WHAT IS NEEDED -> Exclude the pictures, then restate every entry below exactly.

RECORDS TO PROCESS ->
=== Begin Enclosure ===

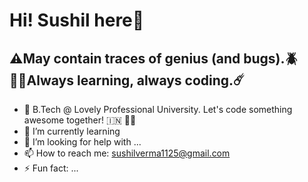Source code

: ## <h1>Hi! Sushil here👋 </h1> 
<h2>⚠️May contain traces of genius (and bugs).🪲<br>🧑‍💻Always learning, always coding.☄️</h2>

- 🏫 B.Tech @ Lovely Professional University. Let's code something awesome together! 🇮🇳 🧑‍💻
- 🌱 I’m currently learning 
- 🤔 I’m looking for help with ...
- 📫 How to reach me: sushilverma1125@gmail.com
- ⚡ Fun fact: ...

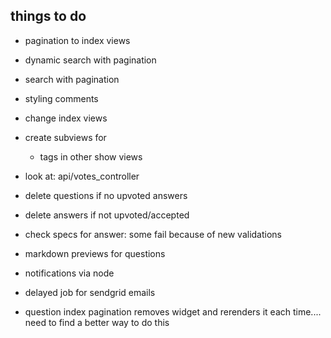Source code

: things to do
----
- pagination to index views
- dynamic search with pagination
- search with pagination

- styling comments
- change index views
- create subviews for
  - tags in other show views
- look at: api/votes_controller
- delete questions if no upvoted answers
- delete answers if not upvoted/accepted
- check specs for answer: some fail because of new validations
- markdown previews for questions
- notifications via node
- delayed job for sendgrid emails
- question index pagination removes widget and rerenders it each time.... need to find a better way to do this
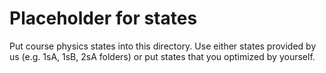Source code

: # Placeholder for states

Put course physics states into this directory. 
Use either states provided by us (e.g. 1sA, 1sB, 2sA folders) or put states that you optimized by yourself.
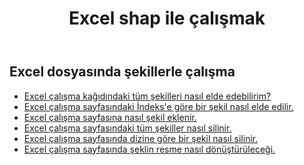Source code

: ﻿---
title: Excel shap ile çalışmak
second_title: Aspose.Cells Cloud Documen
linktitle: Şekil
type: docs
url: /tr/shapes/
aliases: [/working-with-shapes/,/working-with-images/]
keywords: Working with shape on an Excel workshee
description: Excel çalışma sayfasında şekille nasıl çalışılır. SDK çeşitli geliştirme dillerini destekler. Bunlara Android, C#, Go, Java, NodeJS, Perl, PHP, Python, Ruby ve swift dahildir
weight: 100
kwords: Excel, Office Bulut, REST API, Elektronik Tablo, PDF, CSV, Json, Markdown, Excel çalışma sayfasında şekille çalışma
---
## Excel dosyasında şekillerle çalışma

- [Excel çalışma kağıdındaki tüm şekilleri nasıl elde edebilirim?](/cells/tr/shapes/get-all/)
- [Excel çalışma sayfasındaki İndeks'e göre bir şekil nasıl elde edilir.](/cells/tr/shapes/get/)
- [Excel çalışma sayfasına nasıl şekil eklenir.](/cells/tr/shapes/add/)
- [Excel çalışma sayfasındaki tüm şekiller nasıl silinir.](/cells/tr/shapes/clear/)
- [Excel çalışma sayfasında dizine göre bir şekil nasıl silinir.](/cells/tr/shapes/delete/)
- [Excel çalışma sayfasında şeklin resme nasıl dönüştürüleceği.](/cells/tr/shapes/conversion/)

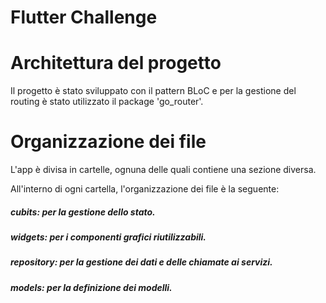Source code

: # Flutter Challenge

# Architettura del progetto

Il progetto è stato sviluppato con il pattern BLoC e per la gestione del routing è stato utilizzato
il package 'go_router'.

# Organizzazione dei file

L'app è divisa in cartelle, ognuna delle quali contiene una sezione diversa.

All'interno di ogni cartella, l'organizzazione dei file è la seguente:

##### cubits: per la gestione dello stato.

##### widgets: per i componenti grafici riutilizzabili.

##### repository: per la gestione dei dati e delle chiamate ai servizi.

##### models: per la definizione dei modelli.
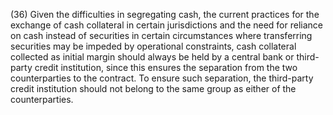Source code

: (36) Given the difficulties in segregating cash, the current practices for the exchange of cash collateral in certain jurisdictions and the need for reliance on cash instead of securities in certain circumstances where transferring securities may be impeded by operational constraints, cash collateral collected as initial margin should always be held by a central bank or third-party credit institution, since this ensures the separation from the two counterparties to the contract. To ensure such separation, the third-party credit institution should not belong to the same group as either of the counterparties.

=== End Enclosure ===

WRITTEN RESPONSE ->
Source code

: ## <h1>Hi! Sushil here👋 </h1> 
<h2>⚠️May contain traces of genius (and bugs).🪲<br>🧑‍💻Always learning, always coding.☄️</h2>

- 🏫 B.Tech @ Lovely Professional University. Let's code something awesome together! 🇮🇳 🧑‍💻
- 🌱 I’m currently learning 
- 🤔 I’m looking for help with ...
- 📫 How to reach me: sushilverma1125@gmail.com
- ⚡ Fun fact: ...

Source code

: things to do
----
- pagination to index views
- dynamic search with pagination
- search with pagination

- styling comments
- change index views
- create subviews for
  - tags in other show views
- look at: api/votes_controller
- delete questions if no upvoted answers
- delete answers if not upvoted/accepted
- check specs for answer: some fail because of new validations
- markdown previews for questions
- notifications via node
- delayed job for sendgrid emails
- question index pagination removes widget and rerenders it each time.... need to find a better way to do this
Source code

: # Placeholder for states

Put course physics states into this directory. 
Use either states provided by us (e.g. 1sA, 1sB, 2sA folders) or put states that you optimized by yourself.
Source code

: ﻿---
title: Excel shap ile çalışmak
second_title: Aspose.Cells Cloud Documen
linktitle: Şekil
type: docs
url: /tr/shapes/
aliases: [/working-with-shapes/,/working-with-images/]
keywords: Working with shape on an Excel workshee
description: Excel çalışma sayfasında şekille nasıl çalışılır. SDK çeşitli geliştirme dillerini destekler. Bunlara Android, C#, Go, Java, NodeJS, Perl, PHP, Python, Ruby ve swift dahildir
weight: 100
kwords: Excel, Office Bulut, REST API, Elektronik Tablo, PDF, CSV, Json, Markdown, Excel çalışma sayfasında şekille çalışma
---
## Excel dosyasında şekillerle çalışma

- [Excel çalışma kağıdındaki tüm şekilleri nasıl elde edebilirim?](/cells/tr/shapes/get-all/)
- [Excel çalışma sayfasındaki İndeks'e göre bir şekil nasıl elde edilir.](/cells/tr/shapes/get/)
- [Excel çalışma sayfasına nasıl şekil eklenir.](/cells/tr/shapes/add/)
- [Excel çalışma sayfasındaki tüm şekiller nasıl silinir.](/cells/tr/shapes/clear/)
- [Excel çalışma sayfasında dizine göre bir şekil nasıl silinir.](/cells/tr/shapes/delete/)
- [Excel çalışma sayfasında şeklin resme nasıl dönüştürüleceği.](/cells/tr/shapes/conversion/)

Source code

: # Flutter Challenge

# Architettura del progetto

Il progetto è stato sviluppato con il pattern BLoC e per la gestione del routing è stato utilizzato
il package 'go_router'.

# Organizzazione dei file

L'app è divisa in cartelle, ognuna delle quali contiene una sezione diversa.

All'interno di ogni cartella, l'organizzazione dei file è la seguente:

##### cubits: per la gestione dello stato.

##### widgets: per i componenti grafici riutilizzabili.

##### repository: per la gestione dei dati e delle chiamate ai servizi.

##### models: per la definizione dei modelli.
Source code

: (36) Given the difficulties in segregating cash, the current practices for the exchange of cash collateral in certain jurisdictions and the need for reliance on cash instead of securities in certain circumstances where transferring securities may be impeded by operational constraints, cash collateral collected as initial margin should always be held by a central bank or third-party credit institution, since this ensures the separation from the two counterparties to the contract. To ensure such separation, the third-party credit institution should not belong to the same group as either of the counterparties.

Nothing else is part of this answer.